Szczególnie mocno ujęły mnie licznie reprezentowane na wystawie kompozycje Piotra Potworowskiego – krajobrazy zatopione w ujednoliconej poświacie kolorystycznej. Intensywne pomarańcze, zdające się pochłaniać światło wybrzeża i rozbielone subtelne zielenie zostały ze mną na długo po obejrzeniu dzieł artysty. Potworowski w odróżnieniu od rodzimych kapistów wyrażał relację między światłem a cieniem nie jako stosunki jasnych plam do ciemnych, lecz jako zjawisko barwne – korelację barw ciepłych i zimnych. Na płótnie, nieraz przewrotnie, kładzie cień jaśniejszy od światła, co intryguje i przyjemnie miesza w oku odbiorcy. Bogata reprezentacja jego prac umożliwia uchwycenie niuansów tej praktyki.

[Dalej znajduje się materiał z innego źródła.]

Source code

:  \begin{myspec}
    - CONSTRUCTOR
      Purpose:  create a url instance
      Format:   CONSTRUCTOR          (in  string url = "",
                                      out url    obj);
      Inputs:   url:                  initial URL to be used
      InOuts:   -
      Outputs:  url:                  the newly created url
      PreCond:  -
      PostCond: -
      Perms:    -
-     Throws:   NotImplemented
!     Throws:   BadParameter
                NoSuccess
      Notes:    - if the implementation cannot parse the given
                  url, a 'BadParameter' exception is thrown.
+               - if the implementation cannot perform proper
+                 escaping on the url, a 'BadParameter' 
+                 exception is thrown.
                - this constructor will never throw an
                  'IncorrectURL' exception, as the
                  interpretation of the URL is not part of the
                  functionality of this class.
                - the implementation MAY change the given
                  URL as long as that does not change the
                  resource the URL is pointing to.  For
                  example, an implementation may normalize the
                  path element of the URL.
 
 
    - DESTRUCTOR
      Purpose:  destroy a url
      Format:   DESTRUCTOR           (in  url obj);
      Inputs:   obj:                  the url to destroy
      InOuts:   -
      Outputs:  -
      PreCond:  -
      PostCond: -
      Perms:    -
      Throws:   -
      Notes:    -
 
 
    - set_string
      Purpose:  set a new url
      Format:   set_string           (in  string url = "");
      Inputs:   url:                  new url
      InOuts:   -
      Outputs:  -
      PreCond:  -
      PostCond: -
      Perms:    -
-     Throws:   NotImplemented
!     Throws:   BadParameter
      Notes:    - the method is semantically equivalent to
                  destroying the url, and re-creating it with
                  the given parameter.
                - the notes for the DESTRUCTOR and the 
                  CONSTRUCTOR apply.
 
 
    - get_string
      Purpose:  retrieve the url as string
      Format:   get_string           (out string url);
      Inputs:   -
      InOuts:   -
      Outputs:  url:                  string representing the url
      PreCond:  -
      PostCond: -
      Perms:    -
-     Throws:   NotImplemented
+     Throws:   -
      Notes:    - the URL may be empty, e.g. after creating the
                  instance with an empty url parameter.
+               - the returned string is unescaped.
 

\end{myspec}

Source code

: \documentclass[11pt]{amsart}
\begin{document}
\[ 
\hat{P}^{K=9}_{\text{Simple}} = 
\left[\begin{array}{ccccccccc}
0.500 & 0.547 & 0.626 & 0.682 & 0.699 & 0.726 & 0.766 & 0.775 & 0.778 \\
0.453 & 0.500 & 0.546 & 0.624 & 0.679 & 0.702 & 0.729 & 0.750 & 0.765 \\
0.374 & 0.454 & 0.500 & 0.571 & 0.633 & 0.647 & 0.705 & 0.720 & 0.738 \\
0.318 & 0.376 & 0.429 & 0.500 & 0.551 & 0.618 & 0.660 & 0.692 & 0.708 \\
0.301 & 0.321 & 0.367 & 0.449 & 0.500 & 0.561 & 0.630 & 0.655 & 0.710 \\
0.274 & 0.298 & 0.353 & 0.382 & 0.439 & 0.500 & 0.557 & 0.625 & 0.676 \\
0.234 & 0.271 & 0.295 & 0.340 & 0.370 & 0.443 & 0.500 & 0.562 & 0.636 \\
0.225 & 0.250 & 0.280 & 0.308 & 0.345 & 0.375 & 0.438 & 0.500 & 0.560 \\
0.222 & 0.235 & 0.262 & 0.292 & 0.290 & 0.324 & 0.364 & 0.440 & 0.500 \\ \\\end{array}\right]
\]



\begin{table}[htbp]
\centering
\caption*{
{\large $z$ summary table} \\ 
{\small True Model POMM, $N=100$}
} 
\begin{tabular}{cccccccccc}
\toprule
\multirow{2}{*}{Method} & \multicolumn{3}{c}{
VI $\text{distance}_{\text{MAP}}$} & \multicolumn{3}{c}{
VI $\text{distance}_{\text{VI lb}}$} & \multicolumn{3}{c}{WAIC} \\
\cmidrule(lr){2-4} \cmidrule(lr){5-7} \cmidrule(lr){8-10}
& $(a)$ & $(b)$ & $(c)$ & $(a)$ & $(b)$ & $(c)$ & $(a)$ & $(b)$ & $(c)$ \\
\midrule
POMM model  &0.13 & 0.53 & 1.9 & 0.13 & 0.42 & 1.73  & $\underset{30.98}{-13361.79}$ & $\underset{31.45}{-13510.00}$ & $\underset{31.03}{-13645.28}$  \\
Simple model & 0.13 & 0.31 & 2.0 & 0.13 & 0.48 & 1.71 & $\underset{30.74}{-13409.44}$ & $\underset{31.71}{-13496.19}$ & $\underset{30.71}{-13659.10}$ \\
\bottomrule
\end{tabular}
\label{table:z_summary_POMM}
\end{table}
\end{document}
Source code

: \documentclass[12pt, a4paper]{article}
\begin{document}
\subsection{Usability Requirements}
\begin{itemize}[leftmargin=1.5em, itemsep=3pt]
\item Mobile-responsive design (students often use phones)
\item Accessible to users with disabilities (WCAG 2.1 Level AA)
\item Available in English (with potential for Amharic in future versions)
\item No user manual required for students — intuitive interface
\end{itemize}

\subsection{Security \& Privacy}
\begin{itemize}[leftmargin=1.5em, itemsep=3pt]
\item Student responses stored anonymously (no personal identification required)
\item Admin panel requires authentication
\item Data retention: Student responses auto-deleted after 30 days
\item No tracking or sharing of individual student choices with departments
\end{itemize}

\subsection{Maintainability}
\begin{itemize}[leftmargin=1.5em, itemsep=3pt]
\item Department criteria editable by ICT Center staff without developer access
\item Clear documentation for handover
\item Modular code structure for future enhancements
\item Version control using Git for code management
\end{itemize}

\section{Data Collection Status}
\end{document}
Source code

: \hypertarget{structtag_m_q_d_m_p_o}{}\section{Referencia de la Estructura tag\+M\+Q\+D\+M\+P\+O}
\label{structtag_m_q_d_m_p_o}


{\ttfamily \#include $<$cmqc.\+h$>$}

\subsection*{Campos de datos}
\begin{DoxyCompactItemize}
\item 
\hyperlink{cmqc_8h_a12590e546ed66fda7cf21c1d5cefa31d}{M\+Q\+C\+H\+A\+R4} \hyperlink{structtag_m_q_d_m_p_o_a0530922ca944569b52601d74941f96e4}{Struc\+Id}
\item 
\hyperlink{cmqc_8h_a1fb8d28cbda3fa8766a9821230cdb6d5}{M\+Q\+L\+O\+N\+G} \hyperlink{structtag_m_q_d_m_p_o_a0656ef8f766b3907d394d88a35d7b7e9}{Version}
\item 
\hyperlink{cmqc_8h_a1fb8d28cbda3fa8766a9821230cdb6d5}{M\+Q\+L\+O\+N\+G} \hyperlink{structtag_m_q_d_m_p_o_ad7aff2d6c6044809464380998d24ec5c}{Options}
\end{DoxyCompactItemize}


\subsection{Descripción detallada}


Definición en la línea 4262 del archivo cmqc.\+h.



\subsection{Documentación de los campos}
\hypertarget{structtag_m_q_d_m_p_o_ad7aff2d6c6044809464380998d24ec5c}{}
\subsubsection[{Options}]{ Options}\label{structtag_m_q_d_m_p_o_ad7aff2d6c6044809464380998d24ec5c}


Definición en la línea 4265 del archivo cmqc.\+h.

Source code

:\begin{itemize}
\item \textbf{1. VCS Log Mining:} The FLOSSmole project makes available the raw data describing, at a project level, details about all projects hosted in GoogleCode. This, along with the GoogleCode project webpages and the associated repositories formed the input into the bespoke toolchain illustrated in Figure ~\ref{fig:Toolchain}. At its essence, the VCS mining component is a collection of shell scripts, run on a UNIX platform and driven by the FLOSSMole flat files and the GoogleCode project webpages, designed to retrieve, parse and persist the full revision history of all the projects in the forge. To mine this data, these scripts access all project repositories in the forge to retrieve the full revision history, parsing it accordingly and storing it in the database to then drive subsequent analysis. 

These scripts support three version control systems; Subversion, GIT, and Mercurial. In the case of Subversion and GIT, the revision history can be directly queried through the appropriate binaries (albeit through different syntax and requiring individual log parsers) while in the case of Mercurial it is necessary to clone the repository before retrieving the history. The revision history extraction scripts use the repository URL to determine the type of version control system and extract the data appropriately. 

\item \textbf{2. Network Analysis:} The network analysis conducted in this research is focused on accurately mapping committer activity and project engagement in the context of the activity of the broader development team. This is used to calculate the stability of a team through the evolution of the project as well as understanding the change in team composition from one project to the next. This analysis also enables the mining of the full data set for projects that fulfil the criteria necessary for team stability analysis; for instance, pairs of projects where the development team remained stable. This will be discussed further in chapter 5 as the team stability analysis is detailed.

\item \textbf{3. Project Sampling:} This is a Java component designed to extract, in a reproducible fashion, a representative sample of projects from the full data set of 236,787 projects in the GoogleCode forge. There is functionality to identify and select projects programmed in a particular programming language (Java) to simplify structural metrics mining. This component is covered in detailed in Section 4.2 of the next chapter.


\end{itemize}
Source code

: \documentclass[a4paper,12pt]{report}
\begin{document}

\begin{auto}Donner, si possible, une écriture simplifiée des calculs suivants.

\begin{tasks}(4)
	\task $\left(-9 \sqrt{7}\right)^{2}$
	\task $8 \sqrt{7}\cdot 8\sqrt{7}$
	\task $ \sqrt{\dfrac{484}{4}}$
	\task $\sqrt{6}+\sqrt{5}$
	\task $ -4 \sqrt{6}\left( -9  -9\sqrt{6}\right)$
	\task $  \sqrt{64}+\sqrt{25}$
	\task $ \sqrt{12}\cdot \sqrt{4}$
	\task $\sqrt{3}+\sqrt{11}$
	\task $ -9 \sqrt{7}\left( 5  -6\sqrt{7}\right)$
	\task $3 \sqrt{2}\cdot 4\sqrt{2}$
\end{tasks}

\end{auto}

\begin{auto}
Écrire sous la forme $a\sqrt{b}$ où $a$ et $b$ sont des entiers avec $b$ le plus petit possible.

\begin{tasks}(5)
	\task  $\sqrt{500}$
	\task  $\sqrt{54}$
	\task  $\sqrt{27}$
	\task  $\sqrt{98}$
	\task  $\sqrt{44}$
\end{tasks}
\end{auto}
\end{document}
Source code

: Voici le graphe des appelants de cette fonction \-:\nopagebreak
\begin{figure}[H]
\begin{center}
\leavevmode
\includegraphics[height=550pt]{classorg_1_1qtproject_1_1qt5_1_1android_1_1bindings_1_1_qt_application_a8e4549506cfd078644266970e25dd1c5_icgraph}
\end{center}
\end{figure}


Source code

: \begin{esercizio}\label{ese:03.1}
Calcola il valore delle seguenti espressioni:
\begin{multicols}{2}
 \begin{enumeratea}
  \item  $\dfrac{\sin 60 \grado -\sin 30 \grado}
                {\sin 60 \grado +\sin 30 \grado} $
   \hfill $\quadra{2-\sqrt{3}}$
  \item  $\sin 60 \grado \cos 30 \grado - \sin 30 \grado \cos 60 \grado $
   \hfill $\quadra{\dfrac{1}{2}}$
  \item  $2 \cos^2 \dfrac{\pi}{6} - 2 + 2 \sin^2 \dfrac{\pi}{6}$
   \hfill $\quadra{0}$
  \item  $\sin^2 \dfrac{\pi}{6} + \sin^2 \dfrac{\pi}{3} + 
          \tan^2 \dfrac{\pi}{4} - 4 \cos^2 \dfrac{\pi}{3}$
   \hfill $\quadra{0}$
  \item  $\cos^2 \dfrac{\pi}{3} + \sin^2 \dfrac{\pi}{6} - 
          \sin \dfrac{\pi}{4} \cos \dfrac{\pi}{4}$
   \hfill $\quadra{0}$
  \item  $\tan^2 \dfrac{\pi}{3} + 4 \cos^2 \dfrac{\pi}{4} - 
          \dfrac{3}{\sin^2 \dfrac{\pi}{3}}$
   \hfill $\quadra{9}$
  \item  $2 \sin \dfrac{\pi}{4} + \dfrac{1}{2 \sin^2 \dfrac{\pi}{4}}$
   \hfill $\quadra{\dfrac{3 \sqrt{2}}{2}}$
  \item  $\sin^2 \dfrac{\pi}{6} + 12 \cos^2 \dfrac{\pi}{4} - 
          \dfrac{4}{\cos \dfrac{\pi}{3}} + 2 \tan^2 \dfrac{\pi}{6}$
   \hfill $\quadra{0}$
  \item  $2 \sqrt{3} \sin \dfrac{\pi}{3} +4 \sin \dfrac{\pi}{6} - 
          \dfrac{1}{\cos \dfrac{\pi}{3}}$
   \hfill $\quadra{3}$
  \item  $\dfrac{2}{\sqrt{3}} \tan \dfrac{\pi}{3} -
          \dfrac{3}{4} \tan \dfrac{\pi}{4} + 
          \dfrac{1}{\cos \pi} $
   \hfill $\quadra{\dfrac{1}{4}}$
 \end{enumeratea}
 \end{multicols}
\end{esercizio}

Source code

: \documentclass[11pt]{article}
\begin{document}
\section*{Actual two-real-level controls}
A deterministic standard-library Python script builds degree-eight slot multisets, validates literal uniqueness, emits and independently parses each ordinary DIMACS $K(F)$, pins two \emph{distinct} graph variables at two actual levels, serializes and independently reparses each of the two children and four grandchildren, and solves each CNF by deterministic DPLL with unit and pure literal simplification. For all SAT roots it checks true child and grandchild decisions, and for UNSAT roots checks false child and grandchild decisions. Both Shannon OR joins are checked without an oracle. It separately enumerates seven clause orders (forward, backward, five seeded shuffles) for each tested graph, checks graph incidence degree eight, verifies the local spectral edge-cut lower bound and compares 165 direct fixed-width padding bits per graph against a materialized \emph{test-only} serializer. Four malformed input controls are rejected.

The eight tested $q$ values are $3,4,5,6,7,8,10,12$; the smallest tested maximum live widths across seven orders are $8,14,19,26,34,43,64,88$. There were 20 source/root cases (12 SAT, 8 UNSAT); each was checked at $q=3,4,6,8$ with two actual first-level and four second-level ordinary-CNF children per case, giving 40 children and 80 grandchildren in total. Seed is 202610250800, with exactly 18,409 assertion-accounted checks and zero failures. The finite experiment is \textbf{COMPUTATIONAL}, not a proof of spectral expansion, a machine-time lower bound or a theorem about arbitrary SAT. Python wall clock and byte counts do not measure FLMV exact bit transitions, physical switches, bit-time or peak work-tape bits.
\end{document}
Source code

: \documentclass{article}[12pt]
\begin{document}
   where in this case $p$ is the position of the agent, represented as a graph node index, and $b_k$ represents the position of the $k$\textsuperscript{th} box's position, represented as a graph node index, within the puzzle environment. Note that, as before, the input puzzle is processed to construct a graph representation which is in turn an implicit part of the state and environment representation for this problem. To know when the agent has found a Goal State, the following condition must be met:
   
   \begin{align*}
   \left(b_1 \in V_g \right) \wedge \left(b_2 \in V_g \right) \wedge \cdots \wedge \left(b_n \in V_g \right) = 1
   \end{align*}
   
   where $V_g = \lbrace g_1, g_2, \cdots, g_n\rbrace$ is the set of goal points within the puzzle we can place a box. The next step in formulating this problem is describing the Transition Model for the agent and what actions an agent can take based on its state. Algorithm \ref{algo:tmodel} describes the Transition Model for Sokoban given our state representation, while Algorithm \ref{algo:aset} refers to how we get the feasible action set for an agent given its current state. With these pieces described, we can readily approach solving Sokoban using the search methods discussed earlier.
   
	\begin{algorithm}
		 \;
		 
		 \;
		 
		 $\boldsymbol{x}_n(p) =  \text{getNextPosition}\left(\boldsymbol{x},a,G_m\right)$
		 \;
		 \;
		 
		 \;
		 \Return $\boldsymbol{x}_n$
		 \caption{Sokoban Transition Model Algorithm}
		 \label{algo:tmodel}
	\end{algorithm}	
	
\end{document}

St Ives i gdzie indziej? Wystawa prowadzi odbiorcę w rozmaite destynacje. Niektóre zidentyfikować można dzięki tytułom, jak w przypadku „Wisły w Kazimierzu” wspomnianego Potworowskiego, większość lokalizacji pozostaje jednak rozmyta. I dobrze. W katalogu wystawy pada zdanie: „Doświadczenie krajobrazu, które tyleż nas umiejscawia, co przenosi gdzie indziej”, świetnie podkreślające pojemność tytułu ekspozycji. Ona sama ujawnia wielowymiarowość krajobrazu jako takiego – który z jednej strony osadza nas w konkretnej przestrzeni, daje poczucie zakorzenienia, bycia „tu i teraz”, ale jednocześnie ma moc przenoszenia nas w inne wymiary – czy to w głąb wspomnień, wyobraźni, czy w przestrzenie innego, symbolicznego „gdzie indziej”.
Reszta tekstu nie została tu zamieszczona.